# [WHAT TO DO]
Please copy each line of the records below that holds the word "manager".
RECORDS Block Start
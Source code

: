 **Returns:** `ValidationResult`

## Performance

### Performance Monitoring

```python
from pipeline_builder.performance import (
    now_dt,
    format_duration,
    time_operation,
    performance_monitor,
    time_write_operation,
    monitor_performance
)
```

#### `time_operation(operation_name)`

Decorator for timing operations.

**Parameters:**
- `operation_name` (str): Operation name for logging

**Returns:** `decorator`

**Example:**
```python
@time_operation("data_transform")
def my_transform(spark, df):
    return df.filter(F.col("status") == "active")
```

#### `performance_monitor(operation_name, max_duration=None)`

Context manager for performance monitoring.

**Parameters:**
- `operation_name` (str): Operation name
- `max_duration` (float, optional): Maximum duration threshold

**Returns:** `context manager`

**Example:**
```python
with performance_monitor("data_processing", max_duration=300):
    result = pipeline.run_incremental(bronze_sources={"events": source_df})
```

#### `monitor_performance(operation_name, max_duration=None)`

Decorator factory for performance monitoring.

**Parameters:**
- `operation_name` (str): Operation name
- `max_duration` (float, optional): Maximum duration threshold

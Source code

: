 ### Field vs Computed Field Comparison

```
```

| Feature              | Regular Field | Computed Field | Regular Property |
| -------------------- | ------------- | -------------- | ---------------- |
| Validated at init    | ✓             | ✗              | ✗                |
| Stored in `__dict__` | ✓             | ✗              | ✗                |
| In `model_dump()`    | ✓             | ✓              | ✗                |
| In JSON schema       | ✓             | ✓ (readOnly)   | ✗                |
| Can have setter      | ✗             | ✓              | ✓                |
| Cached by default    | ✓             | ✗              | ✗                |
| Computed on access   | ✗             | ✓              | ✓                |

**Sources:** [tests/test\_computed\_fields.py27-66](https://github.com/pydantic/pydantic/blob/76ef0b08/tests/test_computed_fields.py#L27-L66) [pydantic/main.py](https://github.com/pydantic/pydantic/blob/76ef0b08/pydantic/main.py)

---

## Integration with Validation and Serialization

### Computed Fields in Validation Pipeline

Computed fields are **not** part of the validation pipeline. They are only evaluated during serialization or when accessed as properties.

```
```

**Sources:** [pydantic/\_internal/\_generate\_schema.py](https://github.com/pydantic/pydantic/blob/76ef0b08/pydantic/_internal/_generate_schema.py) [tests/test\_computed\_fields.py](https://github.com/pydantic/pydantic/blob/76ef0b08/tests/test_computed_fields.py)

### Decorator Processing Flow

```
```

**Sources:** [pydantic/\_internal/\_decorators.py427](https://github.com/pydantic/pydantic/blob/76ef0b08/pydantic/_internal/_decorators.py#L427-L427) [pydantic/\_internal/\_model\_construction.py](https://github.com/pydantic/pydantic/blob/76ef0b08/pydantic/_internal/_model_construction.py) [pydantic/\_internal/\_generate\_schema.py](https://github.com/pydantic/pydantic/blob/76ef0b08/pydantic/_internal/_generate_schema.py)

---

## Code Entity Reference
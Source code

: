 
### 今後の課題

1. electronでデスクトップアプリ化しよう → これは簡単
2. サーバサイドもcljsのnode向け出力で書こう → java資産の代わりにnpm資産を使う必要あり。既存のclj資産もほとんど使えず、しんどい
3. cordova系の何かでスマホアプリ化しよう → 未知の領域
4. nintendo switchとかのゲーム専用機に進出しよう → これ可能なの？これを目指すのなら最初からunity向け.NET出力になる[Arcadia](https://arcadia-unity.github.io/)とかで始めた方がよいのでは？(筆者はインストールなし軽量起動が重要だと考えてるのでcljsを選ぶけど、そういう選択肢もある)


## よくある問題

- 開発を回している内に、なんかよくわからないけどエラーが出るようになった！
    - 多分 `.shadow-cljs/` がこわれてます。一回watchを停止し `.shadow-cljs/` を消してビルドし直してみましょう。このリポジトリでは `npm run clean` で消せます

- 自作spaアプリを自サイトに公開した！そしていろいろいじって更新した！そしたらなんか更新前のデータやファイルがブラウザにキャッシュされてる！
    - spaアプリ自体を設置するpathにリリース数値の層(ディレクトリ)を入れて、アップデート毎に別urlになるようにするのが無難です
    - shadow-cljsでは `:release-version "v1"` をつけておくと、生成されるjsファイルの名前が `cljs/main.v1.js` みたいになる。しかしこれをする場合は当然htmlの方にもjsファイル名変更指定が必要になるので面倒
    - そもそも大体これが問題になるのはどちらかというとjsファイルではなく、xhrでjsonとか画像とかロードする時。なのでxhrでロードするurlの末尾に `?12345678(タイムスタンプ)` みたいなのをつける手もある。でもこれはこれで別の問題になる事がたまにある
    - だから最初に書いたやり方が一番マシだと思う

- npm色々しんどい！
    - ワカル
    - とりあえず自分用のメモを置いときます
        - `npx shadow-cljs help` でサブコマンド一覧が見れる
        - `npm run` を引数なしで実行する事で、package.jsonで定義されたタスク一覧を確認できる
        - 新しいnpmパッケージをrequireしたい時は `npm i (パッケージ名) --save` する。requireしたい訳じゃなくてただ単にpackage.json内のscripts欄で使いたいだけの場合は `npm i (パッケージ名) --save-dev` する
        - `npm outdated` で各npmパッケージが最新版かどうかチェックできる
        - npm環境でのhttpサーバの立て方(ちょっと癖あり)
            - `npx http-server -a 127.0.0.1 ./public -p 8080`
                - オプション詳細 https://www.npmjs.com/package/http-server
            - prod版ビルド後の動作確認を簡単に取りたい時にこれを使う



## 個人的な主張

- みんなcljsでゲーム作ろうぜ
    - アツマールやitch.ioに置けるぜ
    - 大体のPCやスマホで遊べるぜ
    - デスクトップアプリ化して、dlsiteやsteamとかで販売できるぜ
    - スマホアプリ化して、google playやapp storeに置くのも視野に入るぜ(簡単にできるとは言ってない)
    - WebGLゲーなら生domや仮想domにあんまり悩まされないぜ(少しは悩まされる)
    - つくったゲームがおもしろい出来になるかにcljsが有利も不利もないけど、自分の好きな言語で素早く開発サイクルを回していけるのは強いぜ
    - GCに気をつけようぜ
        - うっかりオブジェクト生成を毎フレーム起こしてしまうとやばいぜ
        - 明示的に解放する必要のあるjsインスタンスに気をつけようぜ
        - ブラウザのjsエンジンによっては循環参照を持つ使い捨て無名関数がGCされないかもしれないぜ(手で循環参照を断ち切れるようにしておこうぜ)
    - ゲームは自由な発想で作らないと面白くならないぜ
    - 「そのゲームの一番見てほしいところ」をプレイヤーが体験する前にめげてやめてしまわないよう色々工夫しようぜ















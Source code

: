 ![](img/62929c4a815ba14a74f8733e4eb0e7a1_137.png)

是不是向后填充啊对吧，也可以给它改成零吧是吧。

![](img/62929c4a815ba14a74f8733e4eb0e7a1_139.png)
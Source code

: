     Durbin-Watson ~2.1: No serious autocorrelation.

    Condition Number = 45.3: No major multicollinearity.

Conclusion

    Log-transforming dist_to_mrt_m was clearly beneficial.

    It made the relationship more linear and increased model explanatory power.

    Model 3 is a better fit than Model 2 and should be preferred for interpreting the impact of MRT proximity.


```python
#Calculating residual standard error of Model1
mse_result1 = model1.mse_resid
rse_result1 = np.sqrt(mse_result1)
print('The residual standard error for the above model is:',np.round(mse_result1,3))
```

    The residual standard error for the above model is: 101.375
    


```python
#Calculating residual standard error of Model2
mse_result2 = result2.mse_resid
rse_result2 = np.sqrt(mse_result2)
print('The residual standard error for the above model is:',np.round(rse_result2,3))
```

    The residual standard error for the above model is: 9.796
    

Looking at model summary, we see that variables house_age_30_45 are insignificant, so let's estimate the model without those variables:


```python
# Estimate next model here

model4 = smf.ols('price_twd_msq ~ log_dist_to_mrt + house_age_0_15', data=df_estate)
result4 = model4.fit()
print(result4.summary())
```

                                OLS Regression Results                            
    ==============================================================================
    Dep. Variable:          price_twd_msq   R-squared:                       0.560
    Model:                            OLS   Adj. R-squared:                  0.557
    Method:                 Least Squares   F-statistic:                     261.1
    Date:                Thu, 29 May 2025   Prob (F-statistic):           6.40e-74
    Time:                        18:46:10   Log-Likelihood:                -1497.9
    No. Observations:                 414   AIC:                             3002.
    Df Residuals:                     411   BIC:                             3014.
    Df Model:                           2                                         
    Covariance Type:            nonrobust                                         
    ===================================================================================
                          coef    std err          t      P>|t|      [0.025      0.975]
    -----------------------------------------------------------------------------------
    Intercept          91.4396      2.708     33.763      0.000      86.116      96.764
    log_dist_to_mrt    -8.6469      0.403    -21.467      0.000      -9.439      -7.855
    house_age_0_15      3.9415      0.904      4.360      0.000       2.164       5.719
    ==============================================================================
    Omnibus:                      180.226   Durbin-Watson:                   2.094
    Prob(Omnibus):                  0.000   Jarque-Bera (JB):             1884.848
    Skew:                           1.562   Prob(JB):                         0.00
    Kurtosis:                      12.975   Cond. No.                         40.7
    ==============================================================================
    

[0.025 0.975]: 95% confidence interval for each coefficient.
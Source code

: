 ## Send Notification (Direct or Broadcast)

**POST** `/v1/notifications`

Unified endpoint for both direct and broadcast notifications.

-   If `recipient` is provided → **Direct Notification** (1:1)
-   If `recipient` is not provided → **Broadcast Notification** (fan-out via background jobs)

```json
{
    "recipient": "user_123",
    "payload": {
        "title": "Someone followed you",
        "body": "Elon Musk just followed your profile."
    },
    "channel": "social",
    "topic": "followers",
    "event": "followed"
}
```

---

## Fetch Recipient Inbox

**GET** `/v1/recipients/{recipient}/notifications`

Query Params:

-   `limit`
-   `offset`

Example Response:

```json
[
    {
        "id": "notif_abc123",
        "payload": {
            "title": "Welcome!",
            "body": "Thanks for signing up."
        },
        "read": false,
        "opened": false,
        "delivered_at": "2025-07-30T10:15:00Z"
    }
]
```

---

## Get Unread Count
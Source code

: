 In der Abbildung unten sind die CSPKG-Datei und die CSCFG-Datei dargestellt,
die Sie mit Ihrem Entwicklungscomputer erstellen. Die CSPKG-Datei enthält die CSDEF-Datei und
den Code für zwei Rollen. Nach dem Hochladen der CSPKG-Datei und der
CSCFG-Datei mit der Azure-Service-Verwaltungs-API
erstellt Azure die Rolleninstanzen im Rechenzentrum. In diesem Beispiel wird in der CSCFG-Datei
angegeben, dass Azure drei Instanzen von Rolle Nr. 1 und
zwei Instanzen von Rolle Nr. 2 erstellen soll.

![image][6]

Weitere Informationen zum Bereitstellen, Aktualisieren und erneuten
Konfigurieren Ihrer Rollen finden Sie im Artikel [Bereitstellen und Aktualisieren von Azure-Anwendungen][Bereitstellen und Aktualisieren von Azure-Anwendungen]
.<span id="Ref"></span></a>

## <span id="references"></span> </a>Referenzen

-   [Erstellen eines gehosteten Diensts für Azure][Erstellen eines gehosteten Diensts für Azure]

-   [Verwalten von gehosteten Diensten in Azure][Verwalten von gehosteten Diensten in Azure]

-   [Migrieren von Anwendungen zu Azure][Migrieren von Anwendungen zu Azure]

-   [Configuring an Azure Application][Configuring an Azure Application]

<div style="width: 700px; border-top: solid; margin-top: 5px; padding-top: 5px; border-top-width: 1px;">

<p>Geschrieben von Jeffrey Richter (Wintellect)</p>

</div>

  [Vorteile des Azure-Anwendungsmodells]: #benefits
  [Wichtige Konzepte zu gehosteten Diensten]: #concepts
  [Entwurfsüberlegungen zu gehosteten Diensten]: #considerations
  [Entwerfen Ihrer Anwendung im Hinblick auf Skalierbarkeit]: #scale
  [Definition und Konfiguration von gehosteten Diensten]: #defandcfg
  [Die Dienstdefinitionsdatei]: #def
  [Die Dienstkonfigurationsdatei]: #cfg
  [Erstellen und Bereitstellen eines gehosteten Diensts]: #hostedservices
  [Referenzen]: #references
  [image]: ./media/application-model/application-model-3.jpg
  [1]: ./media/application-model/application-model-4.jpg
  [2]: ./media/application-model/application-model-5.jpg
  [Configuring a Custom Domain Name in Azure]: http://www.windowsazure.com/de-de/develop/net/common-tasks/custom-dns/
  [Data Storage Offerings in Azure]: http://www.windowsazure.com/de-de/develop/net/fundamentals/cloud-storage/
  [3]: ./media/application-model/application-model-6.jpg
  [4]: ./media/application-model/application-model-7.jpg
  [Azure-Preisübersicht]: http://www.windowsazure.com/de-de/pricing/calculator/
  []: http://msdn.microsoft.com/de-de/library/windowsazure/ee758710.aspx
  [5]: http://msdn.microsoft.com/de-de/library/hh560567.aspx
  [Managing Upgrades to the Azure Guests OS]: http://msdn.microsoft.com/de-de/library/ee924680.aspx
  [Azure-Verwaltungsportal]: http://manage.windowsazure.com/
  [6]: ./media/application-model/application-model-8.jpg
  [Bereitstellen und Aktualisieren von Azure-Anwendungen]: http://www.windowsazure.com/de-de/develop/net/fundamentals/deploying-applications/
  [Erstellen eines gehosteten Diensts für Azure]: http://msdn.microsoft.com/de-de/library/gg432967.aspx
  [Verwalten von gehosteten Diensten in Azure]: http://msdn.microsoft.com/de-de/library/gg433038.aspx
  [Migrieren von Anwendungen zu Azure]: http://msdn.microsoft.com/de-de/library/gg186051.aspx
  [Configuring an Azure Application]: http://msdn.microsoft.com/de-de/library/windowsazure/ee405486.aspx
RECORDS Block End
# [ANSWER TO THIS PROBLEM]
Context manager for performance monitoring.
**Returns:** `context manager`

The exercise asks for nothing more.